*** Opening Records provided ***

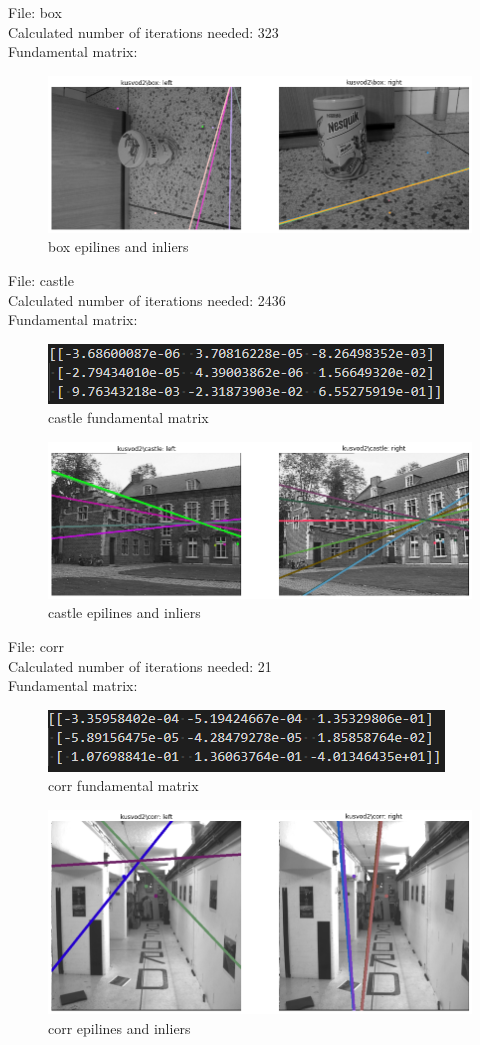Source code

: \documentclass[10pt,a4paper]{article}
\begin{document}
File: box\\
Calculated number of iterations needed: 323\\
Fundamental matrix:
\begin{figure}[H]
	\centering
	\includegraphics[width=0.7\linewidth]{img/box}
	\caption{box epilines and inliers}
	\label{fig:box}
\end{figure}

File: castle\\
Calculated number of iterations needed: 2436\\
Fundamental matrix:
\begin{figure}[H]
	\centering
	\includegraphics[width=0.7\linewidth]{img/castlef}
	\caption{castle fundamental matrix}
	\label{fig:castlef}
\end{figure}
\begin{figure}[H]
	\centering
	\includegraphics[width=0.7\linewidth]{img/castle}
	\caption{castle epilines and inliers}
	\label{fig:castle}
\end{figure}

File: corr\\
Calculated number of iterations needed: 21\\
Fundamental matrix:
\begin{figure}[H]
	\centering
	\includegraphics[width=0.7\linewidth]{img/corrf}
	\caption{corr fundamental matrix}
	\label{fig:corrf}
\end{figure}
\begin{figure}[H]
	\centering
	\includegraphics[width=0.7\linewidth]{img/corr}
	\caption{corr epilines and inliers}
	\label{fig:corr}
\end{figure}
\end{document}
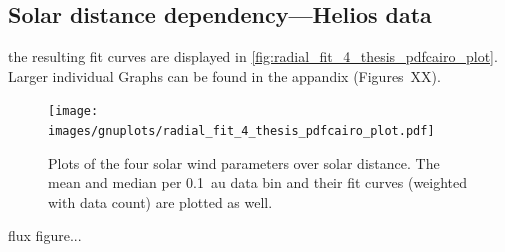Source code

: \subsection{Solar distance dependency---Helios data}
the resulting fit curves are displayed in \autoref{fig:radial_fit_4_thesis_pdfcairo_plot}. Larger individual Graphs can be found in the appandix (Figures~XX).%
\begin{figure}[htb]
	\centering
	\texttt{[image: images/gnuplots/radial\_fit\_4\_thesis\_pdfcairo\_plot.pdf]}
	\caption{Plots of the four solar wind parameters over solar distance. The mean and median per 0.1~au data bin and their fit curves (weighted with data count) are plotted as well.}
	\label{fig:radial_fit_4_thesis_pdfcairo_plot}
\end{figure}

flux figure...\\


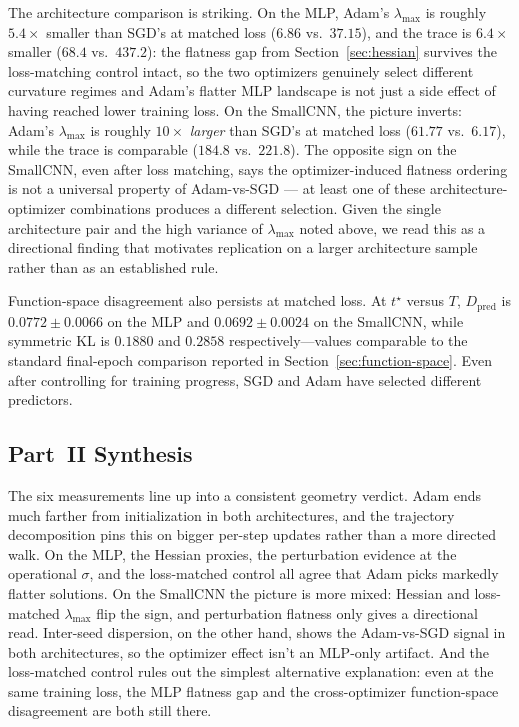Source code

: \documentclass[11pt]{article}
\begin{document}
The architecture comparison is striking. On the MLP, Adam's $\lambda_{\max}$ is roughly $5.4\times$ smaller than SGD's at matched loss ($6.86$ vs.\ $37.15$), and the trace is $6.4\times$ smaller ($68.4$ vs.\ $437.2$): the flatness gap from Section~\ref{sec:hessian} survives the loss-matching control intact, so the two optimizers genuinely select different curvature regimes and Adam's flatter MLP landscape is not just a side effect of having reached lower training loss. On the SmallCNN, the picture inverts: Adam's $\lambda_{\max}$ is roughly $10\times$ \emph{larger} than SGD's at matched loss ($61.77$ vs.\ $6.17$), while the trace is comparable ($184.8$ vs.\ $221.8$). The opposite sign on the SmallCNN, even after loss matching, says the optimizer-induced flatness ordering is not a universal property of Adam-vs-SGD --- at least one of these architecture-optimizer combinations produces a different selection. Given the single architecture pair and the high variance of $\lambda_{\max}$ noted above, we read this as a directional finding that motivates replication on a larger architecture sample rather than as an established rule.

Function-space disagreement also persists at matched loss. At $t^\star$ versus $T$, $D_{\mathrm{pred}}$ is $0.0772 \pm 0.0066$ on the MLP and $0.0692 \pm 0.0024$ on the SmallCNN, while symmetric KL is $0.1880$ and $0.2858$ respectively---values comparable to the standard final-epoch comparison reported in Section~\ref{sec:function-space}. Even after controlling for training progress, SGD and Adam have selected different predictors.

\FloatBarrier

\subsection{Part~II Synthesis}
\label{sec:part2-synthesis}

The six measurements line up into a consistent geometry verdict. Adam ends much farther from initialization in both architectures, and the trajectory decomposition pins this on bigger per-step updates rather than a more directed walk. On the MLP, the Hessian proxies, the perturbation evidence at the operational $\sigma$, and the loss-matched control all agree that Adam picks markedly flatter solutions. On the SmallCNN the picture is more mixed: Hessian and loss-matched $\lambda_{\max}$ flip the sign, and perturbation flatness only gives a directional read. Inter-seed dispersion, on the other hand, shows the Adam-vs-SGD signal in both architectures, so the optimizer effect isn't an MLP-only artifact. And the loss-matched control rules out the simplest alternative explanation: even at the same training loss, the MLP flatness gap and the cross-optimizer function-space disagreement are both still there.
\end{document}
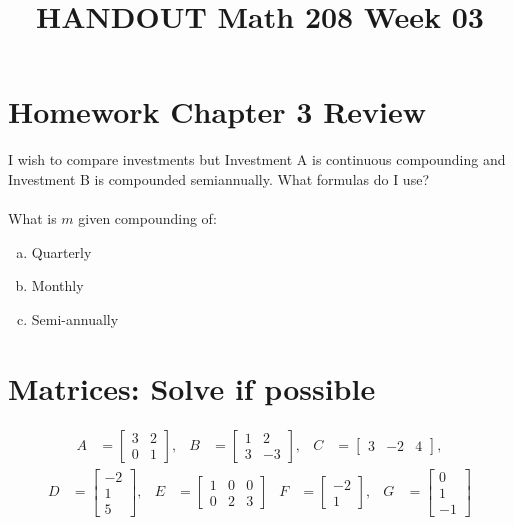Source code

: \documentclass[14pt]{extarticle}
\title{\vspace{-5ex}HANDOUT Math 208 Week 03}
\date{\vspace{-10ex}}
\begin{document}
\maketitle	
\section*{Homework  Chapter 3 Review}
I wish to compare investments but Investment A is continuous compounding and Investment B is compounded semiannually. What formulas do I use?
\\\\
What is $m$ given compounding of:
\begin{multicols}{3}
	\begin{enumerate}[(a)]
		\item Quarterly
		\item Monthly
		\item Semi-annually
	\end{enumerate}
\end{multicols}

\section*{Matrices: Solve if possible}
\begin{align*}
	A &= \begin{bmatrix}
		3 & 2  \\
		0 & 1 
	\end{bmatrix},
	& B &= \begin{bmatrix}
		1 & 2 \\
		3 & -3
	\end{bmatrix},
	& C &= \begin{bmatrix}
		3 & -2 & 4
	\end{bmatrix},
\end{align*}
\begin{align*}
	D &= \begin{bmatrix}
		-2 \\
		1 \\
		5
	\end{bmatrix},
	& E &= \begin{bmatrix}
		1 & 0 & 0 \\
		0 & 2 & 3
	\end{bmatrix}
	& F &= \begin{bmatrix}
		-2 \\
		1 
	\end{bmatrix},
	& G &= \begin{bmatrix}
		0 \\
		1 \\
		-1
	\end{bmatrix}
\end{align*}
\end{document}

*** Closing Records provided ***

◆ Brief: Copy out each line of the entries where the word "inliers" is found.

◆ Finished exercise:
	\caption{box epilines and inliers}
	\caption{castle epilines and inliers}
	\caption{corr epilines and inliers}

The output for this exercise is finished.